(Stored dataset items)
^^^^^^^^^^^^^^^^
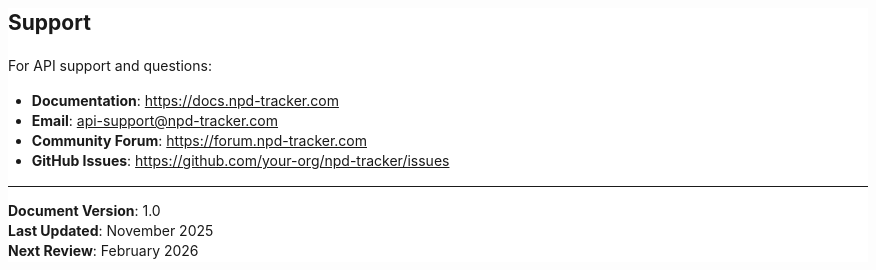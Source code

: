 
## Support

For API support and questions:

- **Documentation**: https://docs.npd-tracker.com
- **Email**: api-support@npd-tracker.com
- **Community Forum**: https://forum.npd-tracker.com
- **GitHub Issues**: https://github.com/your-org/npd-tracker/issues

---

**Document Version**: 1.0  
**Last Updated**: November 2025  
**Next Review**: February 2026

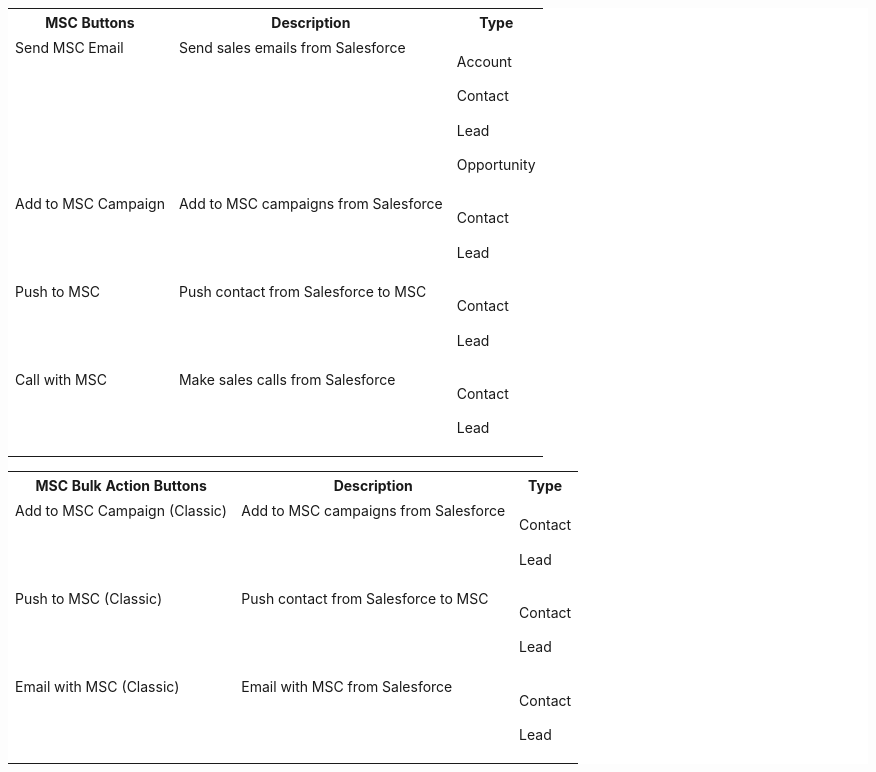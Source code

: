 <table>
 <tr>
  <th>MSC Buttons</th>
  <th>Description</th>
  <th>Type</th>
 </tr>
 <tr>
  <td>Send MSC Email</td>
  <td>Send sales emails from Salesforce</td>
  <td>
  <p>Account 
  <p>Contact 
  <p>Lead 
  <p>Opportunity</td>
 </tr>
 <tr>
  <td>Add to MSC Campaign</td>
  <td>Add to MSC campaigns from Salesforce</td>
  <td>
  <p>Contact
  <p>Lead</td>
 </tr>
 <tr>
  <td>Push to MSC</td>
  <td>Push contact from Salesforce to MSC</td>
  <td>
  <p>Contact
  <p>Lead</td>
 </tr>
 <tr>
  <td>Call with MSC</td>
  <td>Make sales calls from Salesforce</td>
  <td>
  <p>Contact
  <p>Lead</td>
 </tr>
</table>

<table>
 <tr>
  <th>MSC Bulk Action Buttons</th>
  <th>Description</th>
  <th>Type</th>
 </tr>
 <tr>
  <td>Add to MSC Campaign (Classic)</td>
  <td>Add to MSC campaigns from Salesforce</td>
  <td>
  <p>Contact
  <p>Lead</td>
 </tr>
 <tr>
  <td>Push to MSC (Classic)</td>
  <td>Push contact from Salesforce to MSC</td>
  <td>
  <p>Contact
  <p>Lead</td>
 </tr>
 <tr>
  <td>Email with MSC (Classic)</td>
  <td>Email with MSC from Salesforce</td>
  <td>
  <p>Contact
  <p>Lead</td>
^^^^^^^^^^^^^^^^
Show me all lines in the records that contain "Send".

  <td>Send MSC Email</td>
  <td>Send sales emails from Salesforce</td>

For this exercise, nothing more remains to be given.